- Opening Delimiter -

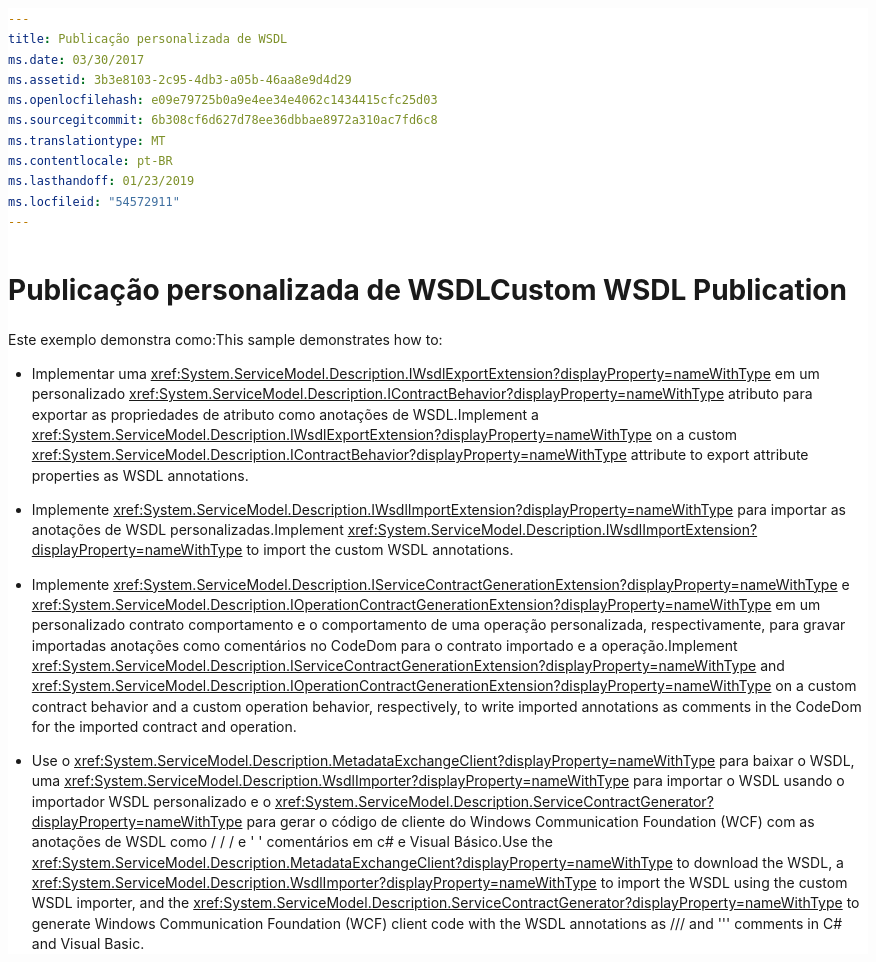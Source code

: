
 ```yaml
---
title: Publicação personalizada de WSDL
ms.date: 03/30/2017
ms.assetid: 3b3e8103-2c95-4db3-a05b-46aa8e9d4d29
ms.openlocfilehash: e09e79725b0a9e4ee34e4062c1434415cfc25d03
ms.sourcegitcommit: 6b308cf6d627d78ee36dbbae8972a310ac7fd6c8
ms.translationtype: MT
ms.contentlocale: pt-BR
ms.lasthandoff: 01/23/2019
ms.locfileid: "54572911"
---
```

# <a name="custom-wsdl-publication"></a><span data-ttu-id="5ffc9-102">Publicação personalizada de WSDL</span><span class="sxs-lookup"><span data-stu-id="5ffc9-102">Custom WSDL Publication</span></span>
<span data-ttu-id="5ffc9-103">Este exemplo demonstra como:</span><span class="sxs-lookup"><span data-stu-id="5ffc9-103">This sample demonstrates how to:</span></span>  
  
-   <span data-ttu-id="5ffc9-104">Implementar uma <xref:System.ServiceModel.Description.IWsdlExportExtension?displayProperty=nameWithType> em um personalizado <xref:System.ServiceModel.Description.IContractBehavior?displayProperty=nameWithType> atributo para exportar as propriedades de atributo como anotações de WSDL.</span><span class="sxs-lookup"><span data-stu-id="5ffc9-104">Implement a <xref:System.ServiceModel.Description.IWsdlExportExtension?displayProperty=nameWithType> on a custom <xref:System.ServiceModel.Description.IContractBehavior?displayProperty=nameWithType> attribute to export attribute properties as WSDL annotations.</span></span>  
  
-   <span data-ttu-id="5ffc9-105">Implemente <xref:System.ServiceModel.Description.IWsdlImportExtension?displayProperty=nameWithType> para importar as anotações de WSDL personalizadas.</span><span class="sxs-lookup"><span data-stu-id="5ffc9-105">Implement <xref:System.ServiceModel.Description.IWsdlImportExtension?displayProperty=nameWithType> to import the custom WSDL annotations.</span></span>  
  
-   <span data-ttu-id="5ffc9-106">Implemente <xref:System.ServiceModel.Description.IServiceContractGenerationExtension?displayProperty=nameWithType> e <xref:System.ServiceModel.Description.IOperationContractGenerationExtension?displayProperty=nameWithType> em um personalizado contrato comportamento e o comportamento de uma operação personalizada, respectivamente, para gravar importadas anotações como comentários no CodeDom para o contrato importado e a operação.</span><span class="sxs-lookup"><span data-stu-id="5ffc9-106">Implement <xref:System.ServiceModel.Description.IServiceContractGenerationExtension?displayProperty=nameWithType> and <xref:System.ServiceModel.Description.IOperationContractGenerationExtension?displayProperty=nameWithType> on a custom contract behavior and a custom operation behavior, respectively, to write imported annotations as comments in the CodeDom for the imported contract and operation.</span></span>  
  
-   <span data-ttu-id="5ffc9-107">Use o <xref:System.ServiceModel.Description.MetadataExchangeClient?displayProperty=nameWithType> para baixar o WSDL, uma <xref:System.ServiceModel.Description.WsdlImporter?displayProperty=nameWithType> para importar o WSDL usando o importador WSDL personalizado e o <xref:System.ServiceModel.Description.ServiceContractGenerator?displayProperty=nameWithType> para gerar o código de cliente do Windows Communication Foundation (WCF) com as anotações de WSDL como / / / e ' ' comentários em c# e Visual Básico.</span><span class="sxs-lookup"><span data-stu-id="5ffc9-107">Use the <xref:System.ServiceModel.Description.MetadataExchangeClient?displayProperty=nameWithType> to download the WSDL, a <xref:System.ServiceModel.Description.WsdlImporter?displayProperty=nameWithType> to import the WSDL using the custom WSDL importer, and the <xref:System.ServiceModel.Description.ServiceContractGenerator?displayProperty=nameWithType> to generate Windows Communication Foundation (WCF) client code with the WSDL annotations as /// and ''' comments in C# and Visual Basic.</span></span>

- Closing Delimiter -

| Work request |
Lines with the word "Publicação": report how many there are in the entries, as a bare number.

| Task response |
2